Please set down each record exactly as it appears, but leave out any pictures.

Top of EXERCISE MATERIAL

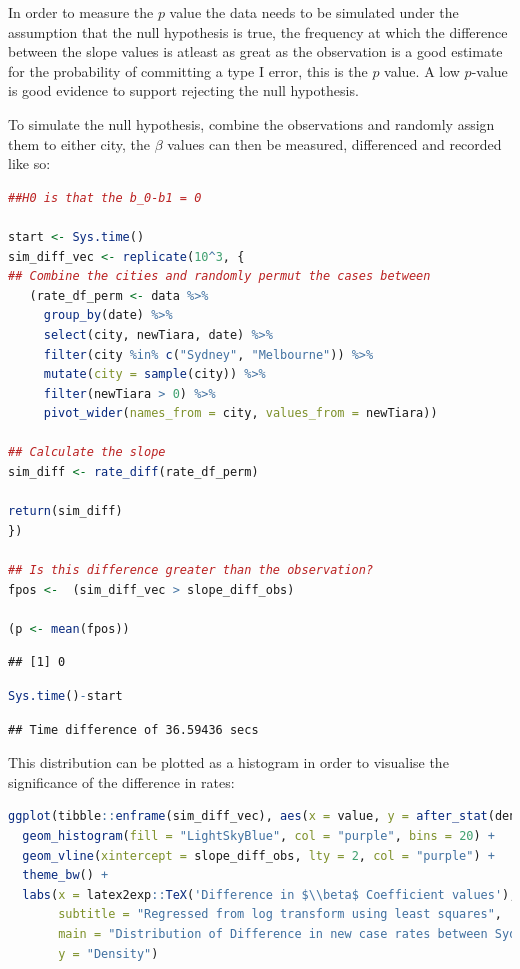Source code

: \documentclass{article}
\begin{document}
In order to measure the \(p\) value the data needs to be simulated under
the assumption that the null hypothesis is true, the frequency at which
the difference between the slope values is atleast as great as the
observation is a good estimate for the probability of committing a type
I error, this is the \(p\) value. A low \(p\)-value is good evidence to
support rejecting the null hypothesis.

To simulate the null hypothesis, combine the observations and randomly
assign them to either city, the \(\beta\) values can then be measured,
differenced and recorded like so:

\begin{lstlisting}[language=R]
##H0 is that the b_0-b1 = 0

start <- Sys.time()
sim_diff_vec <- replicate(10^3, {
## Combine the cities and randomly permut the cases between
   (rate_df_perm <- data %>% 
     group_by(date) %>% 
     select(city, newTiara, date) %>% 
     filter(city %in% c("Sydney", "Melbourne")) %>% 
     mutate(city = sample(city)) %>% 
     filter(newTiara > 0) %>% 
     pivot_wider(names_from = city, values_from = newTiara))
  
## Calculate the slope
sim_diff <- rate_diff(rate_df_perm)

return(sim_diff)
}) 

## Is this difference greater than the observation?
fpos <-  (sim_diff_vec > slope_diff_obs)

(p <- mean(fpos))
\end{lstlisting}

\begin{lstlisting}
## [1] 0
\end{lstlisting}

\begin{lstlisting}[language=R]
Sys.time()-start
\end{lstlisting}

\begin{lstlisting}
## Time difference of 36.59436 secs
\end{lstlisting}

This distribution can be plotted as a histogram in order to visualise
the significance of the difference in rates:

\begin{lstlisting}[language=R]
ggplot(tibble::enframe(sim_diff_vec), aes(x = value, y = after_stat(density))) +
  geom_histogram(fill = "LightSkyBlue", col = "purple", bins = 20) +
  geom_vline(xintercept = slope_diff_obs, lty = 2, col = "purple") +
  theme_bw() +
  labs(x = latex2exp::TeX('Difference in $\\beta$ Coefficient values'),
       subtitle = "Regressed from log transform using least squares", 
       main = "Distribution of Difference in new case rates between Sydney and Melbourne", 
       y = "Density")
\end{lstlisting}
\end{document}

Bottom of EXERCISE MATERIAL

▶ RESULT BELOW
Source code

: \documentclass{article}
\begin{document}
In order to measure the \(p\) value the data needs to be simulated under
the assumption that the null hypothesis is true, the frequency at which
the difference between the slope values is atleast as great as the
observation is a good estimate for the probability of committing a type
I error, this is the \(p\) value. A low \(p\)-value is good evidence to
support rejecting the null hypothesis.

To simulate the null hypothesis, combine the observations and randomly
assign them to either city, the \(\beta\) values can then be measured,
differenced and recorded like so:

\begin{lstlisting}[language=R]
##H0 is that the b_0-b1 = 0

start <- Sys.time()
sim_diff_vec <- replicate(10^3, {
## Combine the cities and randomly permut the cases between
   (rate_df_perm <- data %>% 
     group_by(date) %>% 
     select(city, newTiara, date) %>% 
     filter(city %in% c("Sydney", "Melbourne")) %>% 
     mutate(city = sample(city)) %>% 
     filter(newTiara > 0) %>% 
     pivot_wider(names_from = city, values_from = newTiara))
  
## Calculate the slope
sim_diff <- rate_diff(rate_df_perm)

return(sim_diff)
}) 

## Is this difference greater than the observation?
fpos <-  (sim_diff_vec > slope_diff_obs)

(p <- mean(fpos))
\end{lstlisting}

\begin{lstlisting}
## [1] 0
\end{lstlisting}

\begin{lstlisting}[language=R]
Sys.time()-start
\end{lstlisting}

\begin{lstlisting}
## Time difference of 36.59436 secs
\end{lstlisting}

This distribution can be plotted as a histogram in order to visualise
the significance of the difference in rates:

\begin{lstlisting}[language=R]
ggplot(tibble::enframe(sim_diff_vec), aes(x = value, y = after_stat(density))) +
  geom_histogram(fill = "LightSkyBlue", col = "purple", bins = 20) +
  geom_vline(xintercept = slope_diff_obs, lty = 2, col = "purple") +
  theme_bw() +
  labs(x = latex2exp::TeX('Difference in $\\beta$ Coefficient values'),
       subtitle = "Regressed from log transform using least squares", 
       main = "Distribution of Difference in new case rates between Sydney and Melbourne", 
       y = "Density")
\end{lstlisting}
\end{document}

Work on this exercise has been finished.